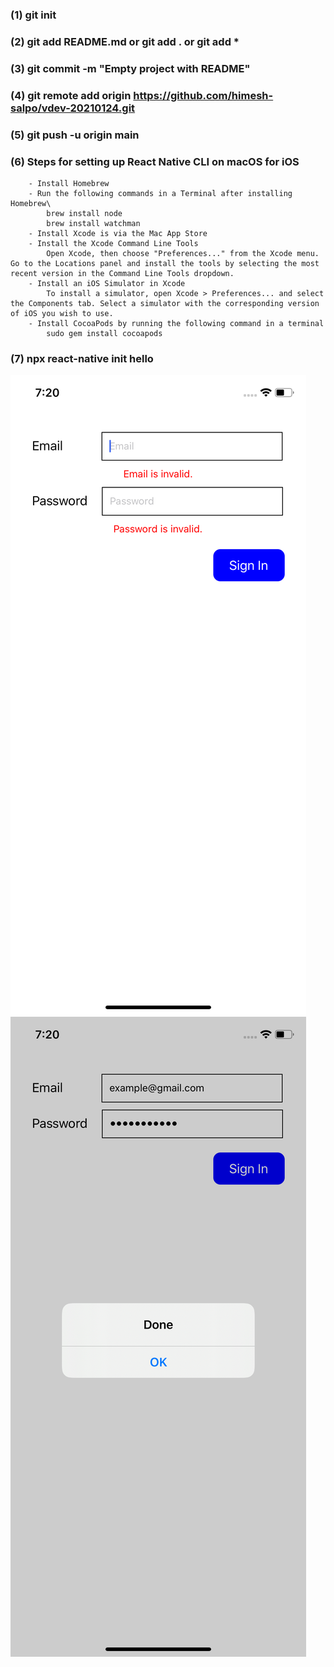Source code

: ### (1) git init
### (2) git add README.md or git add . or git add *
### (3) git commit -m "Empty project with README"
### (4) git remote add origin https://github.com/himesh-salpo/vdev-20210124.git
### (5) git push -u origin main
### (6) Steps for setting up React Native CLI on macOS for iOS
        - Install Homebrew
        - Run the following commands in a Terminal after installing Homebrew\
            brew install node
            brew install watchman
        - Install Xcode is via the Mac App Store
        - Install the Xcode Command Line Tools
            Open Xcode, then choose "Preferences..." from the Xcode menu. Go to the Locations panel and install the tools by selecting the most recent version in the Command Line Tools dropdown.
        - Install an iOS Simulator in Xcode
            To install a simulator, open Xcode > Preferences... and select the Components tab. Select a simulator with the corresponding version of iOS you wish to use.
        - Install CocoaPods by running the following command in a terminal
            sudo gem install cocoapods
### (7) npx react-native init hello

![alt text](https://github.com/himesh-salpo/vdev-20210124/blob/main/hello/assets/img-1.png?raw=true)
![alt text](https://github.com/himesh-salpo/vdev-20210124/blob/main/hello/assets/img-2.png?raw=true)
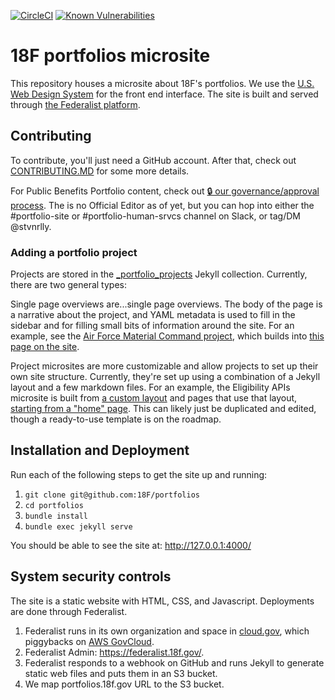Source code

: [![CircleCI](https://circleci.com/gh/18F/portfolios.svg?style=shield)](https://circleci.com/gh/18F/portfolios)
[![Known Vulnerabilities](https://snyk.io/test/github/18F/portfolios/badge.svg)](https://snyk.io/test/github/18F/portfolios)

# 18F portfolios microsite

This repository houses a microsite about 18F's portfolios. We use the [U.S. Web Design System](https://designsystem.digital.gov/) for the front end interface. The site is built and served through [the Federalist platform](https://federalist.18f.gov/).

## Contributing

To contribute, you'll just need a GitHub account. After that, check out [CONTRIBUTING.MD](./CONTRIBUTING.MD) for some more details.

For Public Benefits Portfolio content, check out [🔒 our governance/approval process](https://docs.google.com/document/d/18JpJs6HDY624atN8RcL1vgTCkLOfd2_T7C-2BFEMPQI/edit#heading=h.w7bz3n3oh45o). The is no Official Editor as of yet, but you can hop into either the #portfolio-site or #portfolio-human-srvcs channel on Slack, or tag/DM @stvnrlly.

### Adding a portfolio project

Projects are stored in the [_portfolio_projects](./_portfolio_projects) Jekyll collection. Currently, there are two general types:

Single page overviews are...single page overviews. The body of the page is a narrative about the project, and YAML metadata is used to fill in the sidebar and for filling small bits of information around the site. For an example, see the [Air Force Material Command project](./_portfolio_projects/afmc.md), which builds into [this page on the site](https://portfolios.18f.gov/projects/afmc/).

Project microsites are more customizable and allow projects to set up their own site structure. Currently, they're set up using a combination of a Jekyll layout and a few markdown files. For an example, the Eligibility APIs microsite is built from [a custom layout](./_layouts/hs-api-page.html) and pages that use that layout, [starting from a "home" page](./_portfolio_projects/hs-apis-home). This can likely just be duplicated and edited, though a ready-to-use template is on the roadmap.

## Installation and Deployment

Run each of the following steps to get the site up and running:

1. `git clone git@github.com:18F/portfolios`
2. `cd portfolios`
3. `bundle install`
4. `bundle exec jekyll serve`

You should be able to see the site at: http://127.0.0.1:4000/

## System security controls

The site is a static website with HTML, CSS, and Javascript. Deployments are done through Federalist.

1. Federalist runs in its own organization and space in [cloud.gov](https://cloud.gov/), which piggybacks on [AWS GovCloud](https://aws.amazon.com/govcloud-us/).
1. Federalist Admin: https://federalist.18f.gov/.
1. Federalist responds to a webhook on GitHub and runs Jekyll to generate static web files and puts them in an S3 bucket.
1. We map portfolios.18f.gov URL to the S3 bucket.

▶ _Goal of the exercise_
Every line from the top of the material above through the line with "To contribute, you'll" should be duplicated exactly, please; leave out the pictures.

▶ _Exercise response_
Source code

: ### (1) git init
### (2) git add README.md or git add . or git add *
### (3) git commit -m "Empty project with README"
### (4) git remote add origin https://github.com/himesh-salpo/vdev-20210124.git
### (5) git push -u origin main
### (6) Steps for setting up React Native CLI on macOS for iOS
        - Install Homebrew
        - Run the following commands in a Terminal after installing Homebrew\
            brew install node
            brew install watchman
        - Install Xcode is via the Mac App Store
        - Install the Xcode Command Line Tools
            Open Xcode, then choose "Preferences..." from the Xcode menu. Go to the Locations panel and install the tools by selecting the most recent version in the Command Line Tools dropdown.
        - Install an iOS Simulator in Xcode
            To install a simulator, open Xcode > Preferences... and select the Components tab. Select a simulator with the corresponding version of iOS you wish to use.
        - Install CocoaPods by running the following command in a terminal
            sudo gem install cocoapods
### (7) npx react-native init hello

![alt text](https://github.com/himesh-salpo/vdev-20210124/blob/main/hello/assets/img-1.png?raw=true)
![alt text](https://github.com/himesh-salpo/vdev-20210124/blob/main/hello/assets/img-2.png?raw=true)
Source code

: [![CircleCI](https://circleci.com/gh/18F/portfolios.svg?style=shield)](https://circleci.com/gh/18F/portfolios)
[![Known Vulnerabilities](https://snyk.io/test/github/18F/portfolios/badge.svg)](https://snyk.io/test/github/18F/portfolios)

# 18F portfolios microsite

This repository houses a microsite about 18F's portfolios. We use the [U.S. Web Design System](https://designsystem.digital.gov/) for the front end interface. The site is built and served through [the Federalist platform](https://federalist.18f.gov/).

## Contributing

To contribute, you'll just need a GitHub account. After that, check out [CONTRIBUTING.MD](./CONTRIBUTING.MD) for some more details.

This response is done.